Mendoza supports the canonization and said he believes it "has much to offer the peoples of Latin America, especially those of us of Mexican-Indian heritage who currently live under a shadow of doubt and denigration."

Just as with St. Thomas More during the Wolf Hall controveries, I've seen some articles with the headline or comment: "Saint or sinner?" and the answer, just as with St. Thomas More, is: both! Sainthood does not mean that the canonized confessor or martyr was perfect or never sinned; it means that the Church has determined that the confessor practiced the theological virtues heroically and that, by evidence of both devotion and miracles through the intercession of the saint, the Church is certain that the confessor is in heaven. Everyone in heaven is a saint, canonized and recognized by the Church or not; that's one reason we have the glorious feast of All Saints Day.

As the head of the Knights of Columbus noted, these attacks on Father Serra are part of the "Black Legend":

The “black legend” is a term historians use to explain a propaganda war of English speaking nations against Spain. It originally arose when Spain had a vast empire and England was competing with Spain.

We all know, for example, the story of the Spanish Armada trying to invade England. It has come down through history as a prejudice against Spaniards as being unusually cruel, unusually greed, unusually untrustworthy. . . .

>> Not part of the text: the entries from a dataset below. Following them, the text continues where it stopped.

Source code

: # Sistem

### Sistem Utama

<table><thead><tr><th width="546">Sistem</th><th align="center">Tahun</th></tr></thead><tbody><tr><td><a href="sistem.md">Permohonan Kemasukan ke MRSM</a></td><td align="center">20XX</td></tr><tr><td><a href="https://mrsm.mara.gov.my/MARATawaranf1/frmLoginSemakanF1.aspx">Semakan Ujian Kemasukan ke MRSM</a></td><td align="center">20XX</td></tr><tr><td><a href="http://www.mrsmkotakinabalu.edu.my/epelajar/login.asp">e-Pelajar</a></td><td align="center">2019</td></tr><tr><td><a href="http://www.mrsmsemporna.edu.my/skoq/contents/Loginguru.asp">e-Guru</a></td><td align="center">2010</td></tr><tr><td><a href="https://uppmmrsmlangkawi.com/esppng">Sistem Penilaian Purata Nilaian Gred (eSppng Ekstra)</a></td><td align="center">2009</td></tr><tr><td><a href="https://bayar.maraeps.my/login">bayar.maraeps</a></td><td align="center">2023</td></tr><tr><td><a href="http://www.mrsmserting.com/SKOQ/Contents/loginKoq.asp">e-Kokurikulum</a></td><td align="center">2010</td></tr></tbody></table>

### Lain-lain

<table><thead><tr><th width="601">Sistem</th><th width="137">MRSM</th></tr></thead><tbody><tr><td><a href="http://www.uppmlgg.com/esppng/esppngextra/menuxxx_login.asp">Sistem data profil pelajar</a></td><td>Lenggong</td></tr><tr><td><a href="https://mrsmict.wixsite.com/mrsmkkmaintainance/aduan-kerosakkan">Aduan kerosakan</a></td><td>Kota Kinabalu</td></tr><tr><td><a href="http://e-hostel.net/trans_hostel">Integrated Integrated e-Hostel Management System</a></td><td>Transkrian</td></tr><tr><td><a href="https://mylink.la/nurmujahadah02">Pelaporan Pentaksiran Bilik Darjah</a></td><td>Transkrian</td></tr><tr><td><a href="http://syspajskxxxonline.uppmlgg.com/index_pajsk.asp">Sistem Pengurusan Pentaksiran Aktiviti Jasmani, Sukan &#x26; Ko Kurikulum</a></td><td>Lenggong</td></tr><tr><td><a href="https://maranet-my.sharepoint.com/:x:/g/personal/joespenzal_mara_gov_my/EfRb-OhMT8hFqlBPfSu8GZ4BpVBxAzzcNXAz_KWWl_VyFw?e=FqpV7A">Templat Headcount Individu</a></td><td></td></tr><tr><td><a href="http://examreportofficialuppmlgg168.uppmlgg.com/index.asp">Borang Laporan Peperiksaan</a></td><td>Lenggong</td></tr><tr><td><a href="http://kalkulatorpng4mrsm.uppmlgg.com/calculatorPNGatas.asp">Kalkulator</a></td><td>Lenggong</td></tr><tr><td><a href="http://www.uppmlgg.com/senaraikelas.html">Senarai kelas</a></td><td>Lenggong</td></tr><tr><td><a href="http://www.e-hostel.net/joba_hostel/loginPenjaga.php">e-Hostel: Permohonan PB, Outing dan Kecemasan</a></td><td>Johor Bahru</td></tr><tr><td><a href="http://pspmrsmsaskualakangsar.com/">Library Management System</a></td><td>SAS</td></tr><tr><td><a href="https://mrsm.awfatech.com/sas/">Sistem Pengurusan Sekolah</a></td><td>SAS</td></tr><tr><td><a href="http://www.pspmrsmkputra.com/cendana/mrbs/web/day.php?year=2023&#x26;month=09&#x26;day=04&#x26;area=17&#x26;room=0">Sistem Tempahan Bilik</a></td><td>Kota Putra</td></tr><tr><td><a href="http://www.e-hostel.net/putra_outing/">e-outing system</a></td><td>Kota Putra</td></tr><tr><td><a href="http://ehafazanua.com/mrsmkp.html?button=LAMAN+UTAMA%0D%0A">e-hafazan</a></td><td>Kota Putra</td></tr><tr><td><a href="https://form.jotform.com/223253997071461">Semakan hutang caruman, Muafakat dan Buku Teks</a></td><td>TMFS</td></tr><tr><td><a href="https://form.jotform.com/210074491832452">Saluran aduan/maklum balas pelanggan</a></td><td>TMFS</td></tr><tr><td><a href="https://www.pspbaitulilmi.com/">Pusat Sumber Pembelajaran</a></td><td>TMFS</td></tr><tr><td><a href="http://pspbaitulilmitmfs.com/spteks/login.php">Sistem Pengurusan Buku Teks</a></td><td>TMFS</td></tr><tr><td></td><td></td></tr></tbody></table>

The presumption of the black legend is that the Indians — the native peoples — were treated cruelly, maybe were tortured, were exploited. When the fact of the matter is, what drove and motivated Junípero Serra and the other missionaries was the message of Our Lady of Guadalupe, that these people have dignity. When she appeared to Juan Diego, she said: “Am I not your Mother?” Did she not come with their appearance, as one of them. She also said: “I have the honor to be your mother.”

Disciples of Our Lady of Guadalupe understand that she is coming out of respect. And therefore, evangelization does not mean domination; it doesn’t mean exploitation. It means bringing the Gospel to people and cultures that you respect.

And Carl Anderson notes that it was the State of California, in the days of the 49ers, that abused the natives:

And that’s the key to understanding Junípero Serra. In fact, many of the horrible things that people want to say occurred under the Spanish missionaries actually occurred after Spain and Mexico were driven out of California. It is during the gold rush — in 1849 and 1850 — that you see the suppression of the Indian people, i.e. the natives of California. . . .

You even have the governor of the time saying the Indians must be exterminated. There was no thought of treating the native people with the kind of respect and multiculturalism that Junípero Serra wanted. The governor stated this quite clearly and used the word ‘extermination’, so it’s very clear what was going on.

The Black Legend is one of those sloppy, easy ways to think (or not think) about history, using some simplistic, generalized framework to sort out the heroes and the villains. We know that history is more complex than that but this propaganda device is hard to dislodge from popular culture.

A final aspect of this issue is the statue of Blessed Junipero Serra in the U.S. Capitol’s National Statuary Hall Collection (pictured above/public domain)--there was a move to have it replaced with one of Sally Ride, but that has been put on hold, at least until after Pope Francis' visit. St. Damien of Molokai, the Leper priest, is the other Catholic saint depicted in the hall. Do you know which historic figures represent your state? Perhaps I'll quiz Matt on who represents Ohio!